* **ACTIVITY**: What is the count of lines in the records that include "sqrt"? Reply with that number alone.

* **Stored data entries**:
· · · ·
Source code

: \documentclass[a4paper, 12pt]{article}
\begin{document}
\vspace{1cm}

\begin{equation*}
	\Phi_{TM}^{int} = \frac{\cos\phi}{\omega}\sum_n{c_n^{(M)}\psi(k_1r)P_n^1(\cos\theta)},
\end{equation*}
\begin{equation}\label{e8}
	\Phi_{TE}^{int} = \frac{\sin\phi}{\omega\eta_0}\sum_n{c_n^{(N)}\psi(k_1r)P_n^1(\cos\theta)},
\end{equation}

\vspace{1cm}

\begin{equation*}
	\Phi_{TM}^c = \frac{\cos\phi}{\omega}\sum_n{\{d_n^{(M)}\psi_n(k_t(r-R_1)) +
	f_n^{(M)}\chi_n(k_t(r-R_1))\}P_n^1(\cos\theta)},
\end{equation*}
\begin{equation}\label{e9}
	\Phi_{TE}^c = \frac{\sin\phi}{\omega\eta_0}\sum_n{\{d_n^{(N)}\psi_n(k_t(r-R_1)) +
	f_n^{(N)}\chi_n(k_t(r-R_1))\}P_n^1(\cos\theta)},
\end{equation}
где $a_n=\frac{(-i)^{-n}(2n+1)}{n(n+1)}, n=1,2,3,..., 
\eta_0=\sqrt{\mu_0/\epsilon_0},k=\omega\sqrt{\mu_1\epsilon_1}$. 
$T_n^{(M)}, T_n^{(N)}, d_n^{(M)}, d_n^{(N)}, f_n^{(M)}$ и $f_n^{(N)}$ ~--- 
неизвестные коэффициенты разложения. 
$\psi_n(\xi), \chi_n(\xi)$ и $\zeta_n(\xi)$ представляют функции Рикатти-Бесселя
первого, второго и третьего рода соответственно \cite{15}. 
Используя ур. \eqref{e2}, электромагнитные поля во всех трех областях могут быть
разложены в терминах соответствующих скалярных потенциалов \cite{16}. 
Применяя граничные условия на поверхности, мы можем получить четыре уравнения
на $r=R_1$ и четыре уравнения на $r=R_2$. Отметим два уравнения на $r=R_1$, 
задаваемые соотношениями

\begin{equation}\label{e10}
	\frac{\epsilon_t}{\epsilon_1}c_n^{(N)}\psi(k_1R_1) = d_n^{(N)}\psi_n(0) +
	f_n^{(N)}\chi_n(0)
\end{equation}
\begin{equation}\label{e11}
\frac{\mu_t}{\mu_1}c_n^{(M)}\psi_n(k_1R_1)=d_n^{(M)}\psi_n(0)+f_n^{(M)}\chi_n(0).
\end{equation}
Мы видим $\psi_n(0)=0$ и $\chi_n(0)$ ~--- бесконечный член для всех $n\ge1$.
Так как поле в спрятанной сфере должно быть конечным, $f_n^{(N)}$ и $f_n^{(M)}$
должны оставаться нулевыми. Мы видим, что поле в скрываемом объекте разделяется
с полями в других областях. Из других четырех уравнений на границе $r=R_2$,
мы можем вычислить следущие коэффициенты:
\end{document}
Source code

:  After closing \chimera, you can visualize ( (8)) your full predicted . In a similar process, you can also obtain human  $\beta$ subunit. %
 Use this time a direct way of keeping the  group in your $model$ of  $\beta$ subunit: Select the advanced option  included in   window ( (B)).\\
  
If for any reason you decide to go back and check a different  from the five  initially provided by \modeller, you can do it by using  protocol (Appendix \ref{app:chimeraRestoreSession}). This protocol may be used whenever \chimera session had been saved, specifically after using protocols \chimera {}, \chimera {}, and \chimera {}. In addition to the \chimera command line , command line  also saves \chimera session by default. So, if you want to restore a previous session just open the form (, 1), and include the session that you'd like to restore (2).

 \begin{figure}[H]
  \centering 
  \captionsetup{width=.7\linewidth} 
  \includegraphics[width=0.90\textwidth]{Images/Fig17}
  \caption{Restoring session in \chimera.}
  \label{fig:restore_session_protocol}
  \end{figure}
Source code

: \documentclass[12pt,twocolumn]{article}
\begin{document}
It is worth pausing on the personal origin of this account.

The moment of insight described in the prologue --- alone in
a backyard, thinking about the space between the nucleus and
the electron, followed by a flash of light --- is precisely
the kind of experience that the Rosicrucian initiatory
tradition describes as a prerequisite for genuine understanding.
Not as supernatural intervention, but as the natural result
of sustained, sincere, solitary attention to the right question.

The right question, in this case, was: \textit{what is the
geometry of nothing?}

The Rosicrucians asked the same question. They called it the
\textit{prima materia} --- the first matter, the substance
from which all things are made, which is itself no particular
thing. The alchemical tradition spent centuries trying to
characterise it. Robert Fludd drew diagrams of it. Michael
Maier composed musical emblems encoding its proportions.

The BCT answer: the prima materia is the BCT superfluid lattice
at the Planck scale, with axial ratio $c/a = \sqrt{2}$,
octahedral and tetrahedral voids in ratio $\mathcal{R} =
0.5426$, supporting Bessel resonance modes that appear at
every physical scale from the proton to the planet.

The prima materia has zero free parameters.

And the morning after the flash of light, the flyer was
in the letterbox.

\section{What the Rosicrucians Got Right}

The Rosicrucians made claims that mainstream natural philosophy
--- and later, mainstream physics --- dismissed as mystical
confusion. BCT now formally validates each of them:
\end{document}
· · · ·
* **YOUR RESPONSE**: 2